Occidente está asustado y confuso, incapaz de asimilar la magnitud del problema. Las nuevas generaciones han crecido en la paz y la abundancia, ajenas a los siglos de guerras, sacrificios y sufrimiento que nuestros ancestros tuvieron que soportar para que hoy en día podamos vivir en sociedades libres y democráticas. La falta de una conciencia histórica y una mirada crítica al pasado, en combinación con un pacifismo suicida, nos ha dejado a merced de un enemigo cruel y sanguinario que no se detiene ante nada. En Europa no solo no queremos oír hablar de guerras sino que incluso planteamos debates tan irresponsables como la posibilidad de reducir los presupuestos en defensa e incluso eliminar los ejércitos. El Estado Islámico nos tiene cogido el pulso y sabe utilizar perfectamente nuestros complejos y dudas a su favor.
Durante los últimos días hemos podido asistir a un intenso debate sobre el papel del islam en nuestras sociedades, el multiculturalismo o la necesidad de acoger a los refugiados sirios. Tertulianos y periodistas -convertidos de la noche a la mañana en expertos geopolíticos- han mezclado sin orden ni concierto, los prejuicios y la demagogia, incapaces de ofrecer soluciones coherentes y realistas, ajenos a un enemigo que se encuentra a nuestras puertas, relamiéndose y afilando los cuchillos. Abunda entre los contertulios el bulo sobre la responsabilidad de Occidente en los atentados por vender armas a los países en conflicto, ajenos al hecho de que la mayoría de las víctimas en las guerras que asolan el mundo mueren por proyectiles heredados de la antigua Guerra Fría. No nos cabe la menor duda de que la invasión de Irak fue uno de los mayores errores estratégicos que Occidente haya cometido en los últimos años, al romperse el delicado equilibrio en Oriente Próximo y entregarse el país en bandeja de plata a los yihadistas. La historia juzgará a George W. Bush, Tony Blair y José María Aznar por ello. Pero de las matanzas y crímenes cometidos posteriormente por el Estado Islámico, no podemos responsabilizarnos. Continuar por la suicida senda de la culpa y el buenismo, es un síndrome de Estocolmo que nos deslegitima, desampara y deja a la merced de canallas y asesinos.
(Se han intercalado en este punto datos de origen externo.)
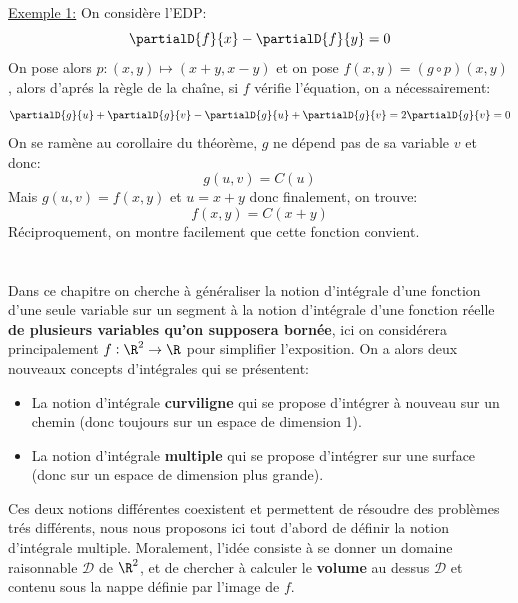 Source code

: \uline{Exemple 1:} On considère l'EDP:
\[
   \partialD{f}{x} - \partialD{f}{y} = 0   
\]
On pose alors \(p: (x, y) \mapsto (x + y, x - y)\) et on pose \(f(x, y) = (g \circ p)(x, y)\), alors d'aprés la règle de la chaîne, si \(f\) vérifie l'équation, on a nécessairement:
\[
   \partialD{g}{u} + \partialD{g}{v} - \partialD{g}{u} + \partialD{g}{v} = 2\partialD{g}{v} = 0
\]
On se ramène au corollaire du théorème, \(g\) ne dépend pas de sa variable \(v\) et donc:
\[
   g(u, v) = C(u)   
\]
Mais \(g(u, v) = f(x, y)\) et \(u = x + y\) donc finalement, on trouve:
\[
   f(x, y) = C(x + y)    
\]
Réciproquement, on montre facilement que cette fonction convient.

\chapter*{}

\chapter*{}
Dans ce chapitre on cherche à généraliser la notion d'intégrale d'une fonction d'une seule variable sur un segment à la notion d'intégrale d'une fonction réelle \textbf{de plusieurs variables qu'on supposera bornée}, ici on considérera principalement \(f : \R^2 \rightarrow \R\) pour simplifier l'exposition. On a alors deux nouveaux concepts d'intégrales qui se présentent:
\begin{itemize}
   \item La notion d'intégrale \textbf{curviligne} qui se propose d'intégrer à nouveau sur un chemin (donc toujours sur un espace de dimension 1).
   \item La notion d'intégrale \textbf{multiple} qui se propose d'intégrer sur une surface (donc sur un espace de dimension plus grande).
\end{itemize}
Ces deux notions différentes coexistent et permettent de résoudre des problèmes trés différents, nous nous proposons ici tout d'abord de définir la notion d'intégrale multiple. Moralement, l'idée consiste à se donner un domaine raisonnable \(\mathcal{D}\) de \(\R^2\), et de chercher à calculer le \textbf{volume} au dessus \(\mathcal{D}\) et contenu sous la nappe définie par l'image de \(f\). 

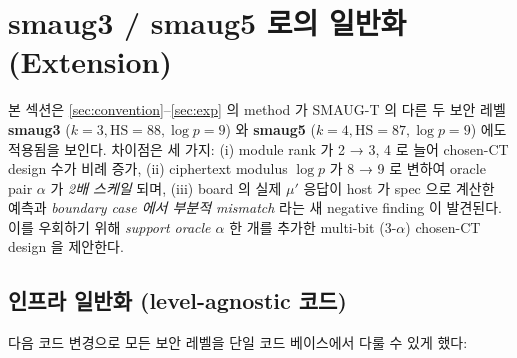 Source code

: \documentclass[11pt]{article}
\theoremstyle{plain}
\theoremstyle{definition}
\theoremstyle{remark}
\newcommand{\HS}{\mathrm{HS}}
\begin{document}
\section{smaug3 / smaug5 로의 일반화 (Extension)}
\label{sec:extension}

본 섹션은 \cref{sec:convention}--\cref{sec:exp} 의 method 가
SMAUG-T 의 다른 두 보안 레벨 \textbf{smaug3} ($k=3, \HS=88, \log p=9$) 와
\textbf{smaug5} ($k=4, \HS=87, \log p=9$) 에도 적용됨을 보인다. 차이점은
세 가지: (i) module rank 가 2 → 3, 4 로 늘어 chosen-CT design 수가 비례
증가, (ii) ciphertext modulus $\log p$ 가 8 → 9 로 변하여 oracle pair $\alpha$
가 \emph{2배 스케일} 되며, (iii) board 의 실제 $\mu'$ 응답이 host 가 spec 으로
계산한 예측과 \emph{boundary case 에서 부분적 mismatch} 라는 새 negative
finding 이 발견된다. 이를 우회하기 위해 \emph{support oracle $\alpha$} 한 개를
추가한 multi-bit (3-$\alpha$) chosen-CT design 을 제안한다.

\subsection{인프라 일반화 (level-agnostic 코드)}
\label{sec:ext-infra}

다음 코드 변경으로 모든 보안 레벨을 단일 코드 베이스에서 다룰 수 있게 했다:
\end{document}
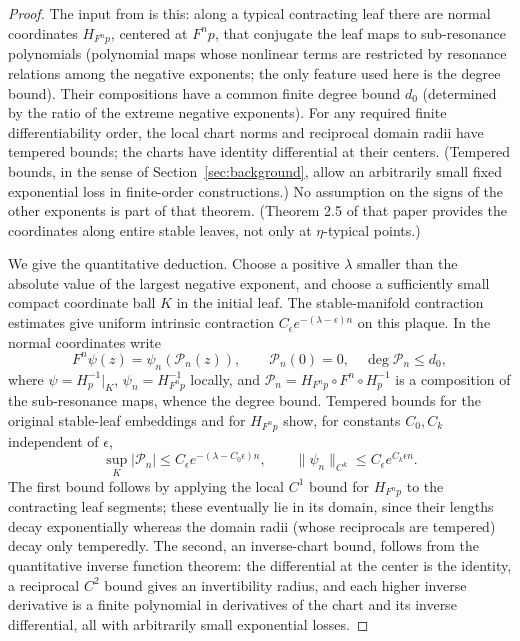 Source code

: \documentclass[12pt]{article}
\theoremstyle{remark}
\begin{document}
\begin{proof}
The input from \cite[Theorems 2.3, 2.5 and Section 5.1]{KalininSadovskaya2017}
is this: along a typical contracting leaf there are normal coordinates
\(H_{F^np}\), centered at \(F^np\), that conjugate the leaf maps to
sub-resonance polynomials (polynomial maps whose nonlinear terms are
restricted by resonance relations among the negative exponents; the
only feature used here is the degree bound).  Their compositions have
a common finite degree bound \(d_0\) (determined by the ratio of the
extreme negative exponents).  For any required finite
differentiability order, the
local chart norms and reciprocal domain radii have tempered bounds;
the charts have identity differential at their centers.
(Tempered bounds, in the sense of Section~\ref{sec:background}, allow
an arbitrarily small fixed exponential loss in finite-order
constructions.)  No assumption on the signs of the other exponents is
part of that theorem.  (Theorem 2.5 of that paper provides the
coordinates along entire stable leaves, not only at
\(\eta\)-typical points.)

We give the quantitative deduction.
Choose a positive \(\lambda\) smaller than the absolute value of the
largest negative exponent, and choose a sufficiently small compact
coordinate ball \(K\) in the initial leaf.
The stable-manifold contraction estimates give uniform intrinsic
contraction \(C_\epsilon e^{-(\lambda-\epsilon)n}\) on this plaque.
In the normal coordinates write
\[
 F^n\psi(z)=\psi_n(\mathcal P_n(z)),\qquad \mathcal P_n(0)=0,
 \quad \deg \mathcal P_n\le d_0,
\]
where \(\psi=H_p^{-1}|_K\), \(\psi_n=H_{F^np}^{-1}\) locally, and
\(\mathcal P_n=H_{F^np}\circ F^n\circ H_p^{-1}\) is a composition of
the sub-resonance maps, whence the degree bound.
Tempered bounds for the original stable-leaf embeddings and for
\(H_{F^np}\) show, for constants \(C_0,C_k\) independent of
\(\epsilon\),
\begin{equation}\label{eq:coordinate-bounds}
 \sup_K|\mathcal P_n|\le C_\epsilon e^{-(\lambda-C_0\epsilon)n},
 \qquad
 \|\psi_n\|_{C^k}\le C_\epsilon e^{C_k\epsilon n}.
\end{equation}
The first bound follows by applying
the local \(C^1\) bound for \(H_{F^np}\) to the contracting leaf
segments; these eventually lie in its domain, since their
lengths decay exponentially whereas the domain radii (whose
reciprocals are tempered) decay only temperedly.
The second, an inverse-chart bound, follows from the quantitative
inverse function theorem: the differential at the center is the
identity, a reciprocal \(C^2\) bound gives an invertibility radius,
and each higher inverse derivative is a finite polynomial in
derivatives of the chart and its inverse differential, all with
arbitrarily small exponential losses.


\end{proof}
\end{document}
Francia y Rusia han tenido la valentía de dar el primer paso para combatir frontalmente al Estado Islámico. Europa ya ha iniciado una transformación en la estrategia antiterrorista, tan contundente y políticamente incorrecta, como coherente y necesaria para solventar la problemática. Occidente debe centrar sus esfuerzos en combatir al Estado Islámico como un ente cohesionado y mostrarse más que nunca seguro de sí mismo, dejando a un lado complejos, demagogias y populismos. Si pretendemos que nuestro modo de vida siga siendo el que es, la ciudadanía ha de aceptar las nuevas políticas antiterroristas y apoyar incondicionalmente a los cuerpos y fuerzas de seguridad del Estado. Estamos en guerra, y no hay otra que afrontarla.